**DESCRIPTION OF THE TASK**
Reproduce the lines below exactly. Begin with the first, end with the line containing "pm_disable_rhnsd: yes", and leave out the pictures.
** LISTED RECORDS follows **
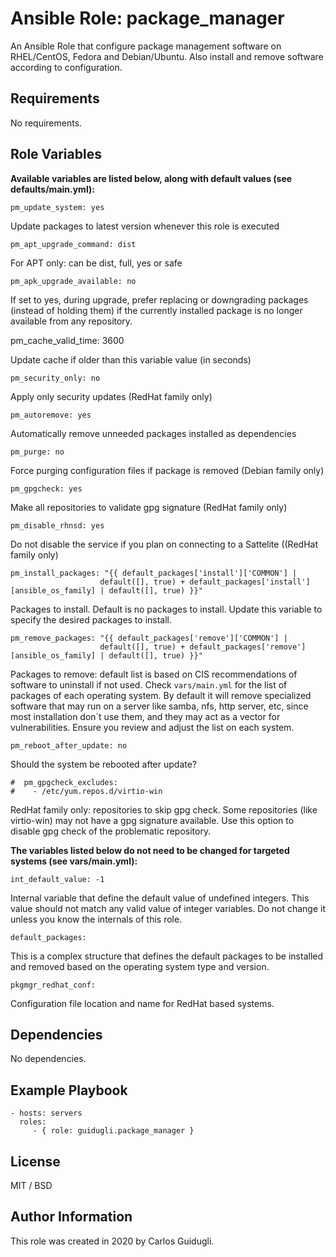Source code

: Ansible Role: package_manager
=========

An Ansible Role that configure package management software on RHEL/CentOS, Fedora and Debian/Ubuntu. Also install and remove software according to configuration.

Requirements
------------

No requirements.

Role Variables
--------------

**Available variables are listed below, along with default values (see defaults/main.yml):**

    pm_update_system: yes

Update packages to latest version whenever this role is executed

    pm_apt_upgrade_command: dist

For APT only: can be dist, full, yes or safe

    pm_apk_upgrade_available: no

If set to yes, during upgrade, prefer replacing or downgrading packages (instead of holding them) if the currently installed package is no longer available from any repository.

pm_cache_valid_time: 3600

Update cache if older than this variable value (in seconds)

    pm_security_only: no

Apply only security updates (RedHat family only)

    pm_autoremove: yes

Automatically remove unneeded packages installed as dependencies

    pm_purge: no

Force purging configuration files if package is removed (Debian family only)

    pm_gpgcheck: yes

Make all repositories to validate gpg signature (RedHat family only)

    pm_disable_rhnsd: yes

Do not disable the service if you plan on connecting to a Sattelite ((RedHat family only)

    pm_install_packages: "{{ default_packages['install']['COMMON'] |
                        default([], true) + default_packages['install'][ansible_os_family] | default([], true) }}"

Packages to install. Default is no packages to install. Update this variable to specify the desired packages to install.

    pm_remove_packages: "{{ default_packages['remove']['COMMON'] |
                        default([], true) + default_packages['remove'][ansible_os_family] | default([], true) }}"

Packages to remove: default list is based on CIS recommendations of software to uninstall if not used. Check `vars/main.yml` for the list of packages of each operating system. By default it will remove specialized software that may run on a server like samba, nfs, http server, etc, since most installation don´t use them, and they may act as a vector for vulnerabilities. Ensure you review and adjust the list on each system.

    pm_reboot_after_update: no

Should the system be rebooted after update?

    #  pm_gpgcheck_excludes:
    #    - /etc/yum.repos.d/virtio-win

RedHat family only: repositories to skip gpg check. Some repositories (like virtio-win) may not have a gpg signature available. Use this option to disable gpg check of the problematic repository.

**The variables listed below do not need to be changed for targeted systems (see vars/main.yml):**

    int_default_value: -1

Internal variable that define the default value of undefined integers. This value should not match any valid value of integer variables. Do not change it unless you know the internals of this role.

    default_packages:

This is a complex structure that defines the default packages to be installed and removed based on the operating system type and version.

    pkgmgr_redhat_conf:

Configuration file location and name for RedHat based systems.

Dependencies
------------

No dependencies.

Example Playbook
----------------

    - hosts: servers
      roles:
         - { role: guidugli.package_manager }

License
-------

MIT / BSD

Author Information
------------------

This role was created in 2020 by Carlos Guidugli.
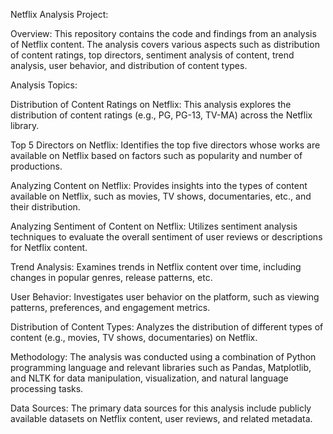 Netflix Analysis Project:

Overview:
This repository contains the code and findings from an analysis of Netflix content. The analysis covers various aspects such as distribution of content ratings, top directors, sentiment analysis of content, trend analysis, user behavior, and distribution of content types.

Analysis Topics:

Distribution of Content Ratings on Netflix: This analysis explores the distribution of content ratings (e.g., PG, PG-13, TV-MA) across the Netflix library.

Top 5 Directors on Netflix: Identifies the top five directors whose works are available on Netflix based on factors such as popularity and number of productions.

Analyzing Content on Netflix: Provides insights into the types of content available on Netflix, such as movies, TV shows, documentaries, etc., and their distribution.

Analyzing Sentiment of Content on Netflix: Utilizes sentiment analysis techniques to evaluate the overall sentiment of user reviews or descriptions for Netflix content.

Trend Analysis: Examines trends in Netflix content over time, including changes in popular genres, release patterns, etc.

User Behavior: Investigates user behavior on the platform, such as viewing patterns, preferences, and engagement metrics.

Distribution of Content Types: Analyzes the distribution of different types of content (e.g., movies, TV shows, documentaries) on Netflix.

Methodology:
The analysis was conducted using a combination of Python programming language and relevant libraries such as Pandas, Matplotlib, and NLTK for data manipulation, visualization, and natural language processing tasks.

Data Sources:
The primary data sources for this analysis include publicly available datasets on Netflix content, user reviews, and related metadata.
** End of LISTED RECORDS **
**RESULT OF THE EXERCISE**
Source code

: Ansible Role: package_manager
=========

An Ansible Role that configure package management software on RHEL/CentOS, Fedora and Debian/Ubuntu. Also install and remove software according to configuration.

Requirements
------------

No requirements.

Role Variables
--------------

**Available variables are listed below, along with default values (see defaults/main.yml):**

    pm_update_system: yes

Update packages to latest version whenever this role is executed

    pm_apt_upgrade_command: dist

For APT only: can be dist, full, yes or safe

    pm_apk_upgrade_available: no

If set to yes, during upgrade, prefer replacing or downgrading packages (instead of holding them) if the currently installed package is no longer available from any repository.

pm_cache_valid_time: 3600

Update cache if older than this variable value (in seconds)

    pm_security_only: no

Apply only security updates (RedHat family only)

    pm_autoremove: yes

Automatically remove unneeded packages installed as dependencies

    pm_purge: no

Force purging configuration files if package is removed (Debian family only)

    pm_gpgcheck: yes

Make all repositories to validate gpg signature (RedHat family only)

    pm_disable_rhnsd: yes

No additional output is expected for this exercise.